Sick of myself, come recita il sottotitolo, è infatti un’anti-storia d’amore a tutti gli effetti, ma anche un illuminante e inquietante ritratto della società contemporanea, che riesce a tenere magicamente insieme realismo, satira, commedia e tragedia.
Signe e Thomas sono belli, giovani e benestanti, amano il design e le cene di lusso. Ma vivono una relazione malsana, in continua competizione: non si possono sopportare per più di cinque minuti. Il tutto va incrinandosi ancor di più nel momento in cui Thomas inizia ad avere successo come artista contemporaneo. “Non è il miglior fidanzato del mondo, è diventato ossessionato dalla sua carriera”. Così ne parla Signe, alla quale la cosa non piace per niente: anche lei vuole che il mondo si accorga di lei, probabilmente l’ha sempre voluto. E così inizia a lanciarsi in un disperato tentativo di farsi notare, a tutti i costi. Ma tutti davvero, rendendosi letteralmente e gravemente malata.
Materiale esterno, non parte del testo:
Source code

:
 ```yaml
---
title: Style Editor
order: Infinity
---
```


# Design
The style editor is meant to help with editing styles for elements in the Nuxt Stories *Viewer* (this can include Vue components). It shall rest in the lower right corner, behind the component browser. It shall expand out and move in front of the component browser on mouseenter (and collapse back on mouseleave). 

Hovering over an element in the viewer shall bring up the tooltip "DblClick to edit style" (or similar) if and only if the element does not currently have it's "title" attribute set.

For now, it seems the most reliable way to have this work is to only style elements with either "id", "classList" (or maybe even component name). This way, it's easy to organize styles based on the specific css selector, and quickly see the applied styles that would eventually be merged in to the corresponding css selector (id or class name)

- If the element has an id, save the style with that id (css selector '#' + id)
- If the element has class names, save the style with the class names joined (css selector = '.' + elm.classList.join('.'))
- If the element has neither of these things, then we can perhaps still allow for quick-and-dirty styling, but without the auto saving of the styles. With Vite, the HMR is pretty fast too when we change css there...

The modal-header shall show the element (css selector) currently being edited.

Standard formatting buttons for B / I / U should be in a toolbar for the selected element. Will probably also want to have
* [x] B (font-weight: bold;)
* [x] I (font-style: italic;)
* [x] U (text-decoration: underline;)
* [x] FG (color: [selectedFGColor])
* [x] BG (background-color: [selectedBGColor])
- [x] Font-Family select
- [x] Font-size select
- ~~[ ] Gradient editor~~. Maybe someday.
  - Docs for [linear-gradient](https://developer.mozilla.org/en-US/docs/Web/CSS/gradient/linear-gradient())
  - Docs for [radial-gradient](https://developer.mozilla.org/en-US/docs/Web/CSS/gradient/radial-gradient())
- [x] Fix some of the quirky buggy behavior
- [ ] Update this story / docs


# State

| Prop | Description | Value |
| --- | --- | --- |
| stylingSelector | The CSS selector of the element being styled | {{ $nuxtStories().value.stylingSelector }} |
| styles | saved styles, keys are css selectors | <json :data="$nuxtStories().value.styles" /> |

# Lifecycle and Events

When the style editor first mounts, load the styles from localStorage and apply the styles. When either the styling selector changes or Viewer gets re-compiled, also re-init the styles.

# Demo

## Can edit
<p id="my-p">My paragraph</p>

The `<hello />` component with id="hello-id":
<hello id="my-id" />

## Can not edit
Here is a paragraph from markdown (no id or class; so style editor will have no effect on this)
La domanda che emerge dal film è angosciante: quanto ci si può spingere in là per destare attenzione negli altri? E per cosa, esattamente? Per “un tot di messaggi e qualche visita in ospedale?” O magari per un articolo che neanche diventa virale perché un “fottuto nerd che ha sparato a tutta la sua famiglia” ti ruba la scena e la prima pagina?. Il narcisismo e la cinica spietatezza dei social media, del mondo dell’arte e della moda e della società contemporanea tutta, con le relazioni malate che riesce a generare, ci portano ad un’unica risposta, almeno secondo Borgli: non c’è un limite a tutto questo, nemmeno quando le conseguenze di questa follia superano l’immaginabile.
La storia, che riesce a toccare lo spettatore con scene davvero angoscianti, è raccontata in un crescendo di sapiente ironia nordica, a tratti surreale. Un’ironia che non risparmia niente e nessuno – compreso il gruppo di autoascolto olistico – e attraversa tutto l’arco narrativo, per culminare nella scena delle riprese per l’‘inclusive fashion’ girata tra i corpi intrecciati delle magnifiche sculture del Museo Vigeland. Mentre sullo sfondo riecheggia un’unica e fondamentale domanda, che Signe rivolge a Thomas dal suo letto di ospedale: “La gente chiede di me?”.
“Mi piacciono le dolci melodie che raccontano cose terrificanti” – ha spiegato il regista, “Volevo realizzare una storia spiacevole nel modo più bello possibile, volevo girarlo durante le meravigliose estati che abbiamo qui ad Oslo. Volevo che sembrasse il più senza tempo possibile, per bilanciare la storia inconfondibilmente contemporanea con l’immortalità di alcuni temi come il narcisismo e l’invidia. Abbiamo girato in 35 mm, c’è tantissima musica classica nel film e il tutto si è fortunatamente tradotto in un bellissimo ritratto di cose terribili”.